Bonne fête des pères et …bon été!
Pas toujours facile d’être père, un bon. C’est comme être une bonne maman, 365 jours par année! Les enfants, tu ne peux pas les renier, qu’ils aient 2, 15 ou 30 ans. Inévitablement, un papa comme une maman, affronte des tempêtes, les siennes et celles de ses enfants. Il y a souvent des problèmes financiers mais il y a aussi les petites crises inexplicables et inexpliquées, les petits ou gros bobos avec les longues attentes à l’urgence, l’impatience du patron et le brassage au bureau, les angoisses, les questionnements et parfois les échecs. Et la santé dans tout cela? Un père ou une mère, ne doit-il ou ne doit-elle pas s’accaparer du temps pour récupérer et ne pas laisser mourir son enthousiasme? Je serais même porté à croire que la première grosse job du père ou de la mère c’est de mettre les priorités à la bonne place!

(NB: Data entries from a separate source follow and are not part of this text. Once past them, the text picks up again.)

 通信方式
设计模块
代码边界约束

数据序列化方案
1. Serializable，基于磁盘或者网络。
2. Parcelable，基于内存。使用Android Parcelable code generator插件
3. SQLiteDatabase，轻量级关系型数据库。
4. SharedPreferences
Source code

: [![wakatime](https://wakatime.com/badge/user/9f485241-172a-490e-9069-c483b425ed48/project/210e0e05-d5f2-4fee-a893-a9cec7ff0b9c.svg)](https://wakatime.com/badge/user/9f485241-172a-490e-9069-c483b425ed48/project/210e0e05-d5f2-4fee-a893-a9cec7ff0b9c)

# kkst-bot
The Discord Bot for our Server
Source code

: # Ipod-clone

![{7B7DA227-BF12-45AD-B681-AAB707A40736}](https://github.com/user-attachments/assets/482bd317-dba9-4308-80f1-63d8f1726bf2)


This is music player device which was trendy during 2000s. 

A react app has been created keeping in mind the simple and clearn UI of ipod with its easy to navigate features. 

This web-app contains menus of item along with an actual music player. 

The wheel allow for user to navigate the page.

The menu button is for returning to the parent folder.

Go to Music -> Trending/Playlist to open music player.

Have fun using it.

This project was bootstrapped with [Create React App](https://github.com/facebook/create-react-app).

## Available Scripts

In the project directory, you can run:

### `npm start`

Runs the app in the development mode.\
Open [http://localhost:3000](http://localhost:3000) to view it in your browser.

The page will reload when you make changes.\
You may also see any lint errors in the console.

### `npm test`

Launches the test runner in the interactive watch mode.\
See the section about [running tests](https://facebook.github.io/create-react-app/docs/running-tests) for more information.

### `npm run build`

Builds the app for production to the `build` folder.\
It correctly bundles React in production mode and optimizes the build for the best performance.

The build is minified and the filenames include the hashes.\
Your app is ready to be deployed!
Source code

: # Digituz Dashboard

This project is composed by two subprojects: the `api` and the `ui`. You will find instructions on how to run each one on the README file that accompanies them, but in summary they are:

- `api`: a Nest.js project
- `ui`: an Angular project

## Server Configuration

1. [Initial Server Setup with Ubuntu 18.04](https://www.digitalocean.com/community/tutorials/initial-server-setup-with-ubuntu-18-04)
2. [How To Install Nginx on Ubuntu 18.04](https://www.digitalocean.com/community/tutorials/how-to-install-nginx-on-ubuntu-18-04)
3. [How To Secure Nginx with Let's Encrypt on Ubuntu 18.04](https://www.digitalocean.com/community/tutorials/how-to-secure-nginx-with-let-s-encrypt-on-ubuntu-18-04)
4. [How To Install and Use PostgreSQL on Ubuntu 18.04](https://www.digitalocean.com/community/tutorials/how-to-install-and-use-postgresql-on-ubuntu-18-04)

En ce dimanche de la fête des pères, les chrétiens ont choisi de méditer sur le thème de la tempête apaisée par leur Dieu vivant, ce fils du père qui les unit dans la prière réconciliatrice. Je souhaite à tous les pères et les grands-pères pris dans quelque tempête de pouvoir s’accrocher et de tenir bon dans leur foi d’aimer. Un jour ou l’autre, avec de l’espérance souvent venue d’En-Haut et de la ténacité, l’amour triomphe. Être papa ou grand-papa, c’est le plus beau métier mais aussi le plus grand défi du monde avec cette joie qu’on ressent à donner gratuitement un peu de sa vie et de ses valeurs. Mais j’ai aussi une pensée pour ceux qui ne sont pas, ne sont plus ou ne peuvent pas être père. Qu’ils aient quand même la joie d’être accueillis ou mieux encore d’accueillir pour faire bondir leur trop-plein d’amour.
Il me semble que notre monde est moins agité comme une mer imprévisible quand de belles fêtes, pas trop commerciales, nous ramènent à la joie d’aimer et d’être aimés. Celle des pères et des mères ne sera pas futile ni inutile si elle éveille en nous l’espérance des beaux jours après la tempête.
Bonne fête des pères après celle des mamans et bon été puisque cette chronique devra malheureusement faire relâche jusqu’au…13 septembre. Profitons-en donc pour reprendre notre souffle, se mettre en forme et se reposer sous la brise estivale.